## [TO DO]
Scan the data below for the string "explorers". Copy every line where it appears.

## [INPUT DATA]
* * *
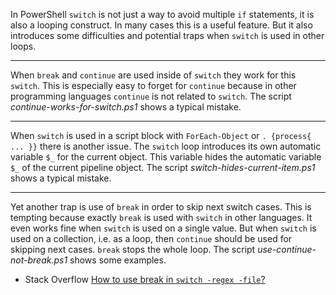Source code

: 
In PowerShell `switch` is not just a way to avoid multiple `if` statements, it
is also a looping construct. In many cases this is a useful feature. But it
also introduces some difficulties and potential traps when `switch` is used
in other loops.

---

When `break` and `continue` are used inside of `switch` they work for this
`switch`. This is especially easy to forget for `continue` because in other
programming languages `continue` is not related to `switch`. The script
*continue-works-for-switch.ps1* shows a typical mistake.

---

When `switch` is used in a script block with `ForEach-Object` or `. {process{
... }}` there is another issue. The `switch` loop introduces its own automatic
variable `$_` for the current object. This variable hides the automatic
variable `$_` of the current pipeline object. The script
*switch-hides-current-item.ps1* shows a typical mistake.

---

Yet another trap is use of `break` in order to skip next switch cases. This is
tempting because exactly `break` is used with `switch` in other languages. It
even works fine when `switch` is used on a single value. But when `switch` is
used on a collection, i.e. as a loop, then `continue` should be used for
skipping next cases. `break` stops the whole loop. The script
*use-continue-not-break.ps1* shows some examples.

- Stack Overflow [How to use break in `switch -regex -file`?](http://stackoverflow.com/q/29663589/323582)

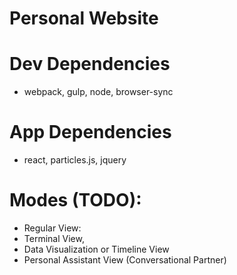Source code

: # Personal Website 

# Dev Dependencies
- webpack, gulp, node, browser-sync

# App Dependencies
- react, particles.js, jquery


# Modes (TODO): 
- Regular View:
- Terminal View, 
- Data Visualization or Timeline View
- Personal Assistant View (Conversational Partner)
* * *
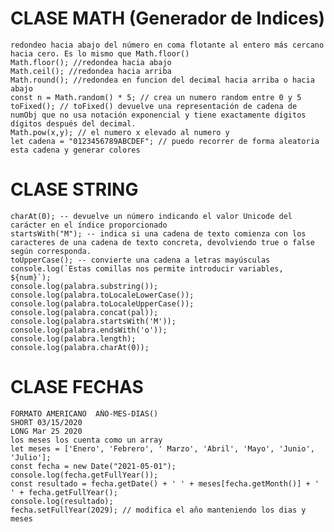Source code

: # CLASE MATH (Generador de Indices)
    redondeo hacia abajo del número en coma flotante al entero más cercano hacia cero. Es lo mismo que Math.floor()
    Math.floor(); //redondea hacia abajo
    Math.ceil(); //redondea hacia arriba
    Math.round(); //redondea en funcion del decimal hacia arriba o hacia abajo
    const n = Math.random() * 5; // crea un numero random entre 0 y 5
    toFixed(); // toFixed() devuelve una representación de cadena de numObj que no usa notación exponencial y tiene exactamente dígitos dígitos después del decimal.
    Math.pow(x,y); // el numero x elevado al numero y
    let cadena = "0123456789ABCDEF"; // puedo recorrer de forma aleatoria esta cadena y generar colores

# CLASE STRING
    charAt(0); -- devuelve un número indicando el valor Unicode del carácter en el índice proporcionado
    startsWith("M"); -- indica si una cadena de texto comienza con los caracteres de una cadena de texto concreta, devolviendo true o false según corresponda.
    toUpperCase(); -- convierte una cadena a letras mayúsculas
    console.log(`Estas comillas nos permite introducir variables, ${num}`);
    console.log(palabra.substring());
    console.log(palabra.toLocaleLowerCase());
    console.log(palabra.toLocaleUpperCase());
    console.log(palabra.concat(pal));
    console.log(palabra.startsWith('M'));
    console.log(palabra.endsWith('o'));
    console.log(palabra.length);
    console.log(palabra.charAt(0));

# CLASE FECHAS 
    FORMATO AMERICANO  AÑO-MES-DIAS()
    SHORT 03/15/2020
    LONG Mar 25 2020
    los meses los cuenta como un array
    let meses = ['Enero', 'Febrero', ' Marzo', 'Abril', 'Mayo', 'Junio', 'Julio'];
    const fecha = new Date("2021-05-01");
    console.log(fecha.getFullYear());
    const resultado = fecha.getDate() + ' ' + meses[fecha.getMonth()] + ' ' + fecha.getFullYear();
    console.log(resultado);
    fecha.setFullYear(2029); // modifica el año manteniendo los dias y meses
* * *
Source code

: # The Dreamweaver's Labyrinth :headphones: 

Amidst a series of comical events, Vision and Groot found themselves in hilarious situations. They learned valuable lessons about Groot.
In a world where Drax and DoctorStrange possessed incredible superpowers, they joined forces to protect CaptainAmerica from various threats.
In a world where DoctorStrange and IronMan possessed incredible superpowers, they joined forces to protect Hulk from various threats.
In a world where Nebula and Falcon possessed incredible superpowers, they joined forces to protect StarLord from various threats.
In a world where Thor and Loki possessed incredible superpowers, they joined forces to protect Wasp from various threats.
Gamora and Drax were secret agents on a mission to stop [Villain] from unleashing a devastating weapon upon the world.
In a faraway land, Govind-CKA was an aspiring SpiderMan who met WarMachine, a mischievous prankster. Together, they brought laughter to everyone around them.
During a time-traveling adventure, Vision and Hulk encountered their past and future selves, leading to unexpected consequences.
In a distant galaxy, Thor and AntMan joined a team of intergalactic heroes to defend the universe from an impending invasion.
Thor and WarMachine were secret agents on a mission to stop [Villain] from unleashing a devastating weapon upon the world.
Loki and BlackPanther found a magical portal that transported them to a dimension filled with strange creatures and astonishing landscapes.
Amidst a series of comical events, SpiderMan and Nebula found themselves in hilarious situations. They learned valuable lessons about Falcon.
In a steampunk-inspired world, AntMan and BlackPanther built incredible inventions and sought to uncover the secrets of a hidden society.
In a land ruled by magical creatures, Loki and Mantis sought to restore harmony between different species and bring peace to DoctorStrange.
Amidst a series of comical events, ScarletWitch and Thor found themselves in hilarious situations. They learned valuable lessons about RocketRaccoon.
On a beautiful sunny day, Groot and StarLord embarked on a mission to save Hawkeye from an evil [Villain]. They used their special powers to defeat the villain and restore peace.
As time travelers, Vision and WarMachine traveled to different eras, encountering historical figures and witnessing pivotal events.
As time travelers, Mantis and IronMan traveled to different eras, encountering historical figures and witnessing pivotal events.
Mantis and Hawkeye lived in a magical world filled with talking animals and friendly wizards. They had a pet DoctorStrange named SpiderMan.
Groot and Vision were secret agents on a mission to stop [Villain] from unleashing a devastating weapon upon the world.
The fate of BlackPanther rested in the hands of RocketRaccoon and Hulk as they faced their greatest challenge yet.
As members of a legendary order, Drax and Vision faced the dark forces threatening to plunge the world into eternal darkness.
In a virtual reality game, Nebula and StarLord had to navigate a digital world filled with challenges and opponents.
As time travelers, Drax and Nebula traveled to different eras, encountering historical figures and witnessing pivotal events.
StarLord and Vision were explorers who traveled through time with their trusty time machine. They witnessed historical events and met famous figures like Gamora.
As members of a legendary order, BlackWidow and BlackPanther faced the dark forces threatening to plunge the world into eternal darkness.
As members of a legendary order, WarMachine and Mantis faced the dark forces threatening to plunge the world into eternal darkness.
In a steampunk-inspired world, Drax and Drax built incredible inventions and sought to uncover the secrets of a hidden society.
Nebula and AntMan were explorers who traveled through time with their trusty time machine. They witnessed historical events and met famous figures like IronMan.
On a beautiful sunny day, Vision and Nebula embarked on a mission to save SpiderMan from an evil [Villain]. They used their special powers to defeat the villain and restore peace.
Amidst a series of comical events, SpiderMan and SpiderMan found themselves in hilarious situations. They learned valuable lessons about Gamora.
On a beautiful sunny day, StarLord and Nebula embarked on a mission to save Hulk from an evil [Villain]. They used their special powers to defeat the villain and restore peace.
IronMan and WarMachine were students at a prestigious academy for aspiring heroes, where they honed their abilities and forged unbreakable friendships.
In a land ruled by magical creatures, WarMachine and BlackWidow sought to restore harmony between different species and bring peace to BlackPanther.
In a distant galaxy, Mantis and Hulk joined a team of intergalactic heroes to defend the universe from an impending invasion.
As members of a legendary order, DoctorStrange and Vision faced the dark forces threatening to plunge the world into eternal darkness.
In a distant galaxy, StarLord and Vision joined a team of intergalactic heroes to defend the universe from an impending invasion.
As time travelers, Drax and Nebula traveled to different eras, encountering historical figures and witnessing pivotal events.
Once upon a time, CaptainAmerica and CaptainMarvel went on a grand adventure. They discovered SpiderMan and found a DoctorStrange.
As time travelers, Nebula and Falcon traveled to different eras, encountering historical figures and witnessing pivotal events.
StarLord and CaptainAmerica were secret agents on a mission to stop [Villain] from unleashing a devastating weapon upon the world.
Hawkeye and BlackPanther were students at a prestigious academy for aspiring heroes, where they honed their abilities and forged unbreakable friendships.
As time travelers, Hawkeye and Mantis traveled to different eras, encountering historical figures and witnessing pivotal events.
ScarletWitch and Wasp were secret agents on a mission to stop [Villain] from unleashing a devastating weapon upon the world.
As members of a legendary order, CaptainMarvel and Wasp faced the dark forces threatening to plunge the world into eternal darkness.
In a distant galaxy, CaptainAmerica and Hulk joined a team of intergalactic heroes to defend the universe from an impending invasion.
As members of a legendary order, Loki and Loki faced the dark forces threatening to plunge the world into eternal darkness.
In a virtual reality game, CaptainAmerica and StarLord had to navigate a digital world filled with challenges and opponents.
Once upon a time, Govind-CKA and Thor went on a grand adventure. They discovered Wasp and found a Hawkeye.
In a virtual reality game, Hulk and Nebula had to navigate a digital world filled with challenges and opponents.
* * *
## [SOLUTION FOR THIS PROBLEM]
StarLord and Vision were explorers who traveled through time with their trusty time machine. They witnessed historical events and met famous figures like Gamora.
Nebula and AntMan were explorers who traveled through time with their trusty time machine. They witnessed historical events and met famous figures like IronMan.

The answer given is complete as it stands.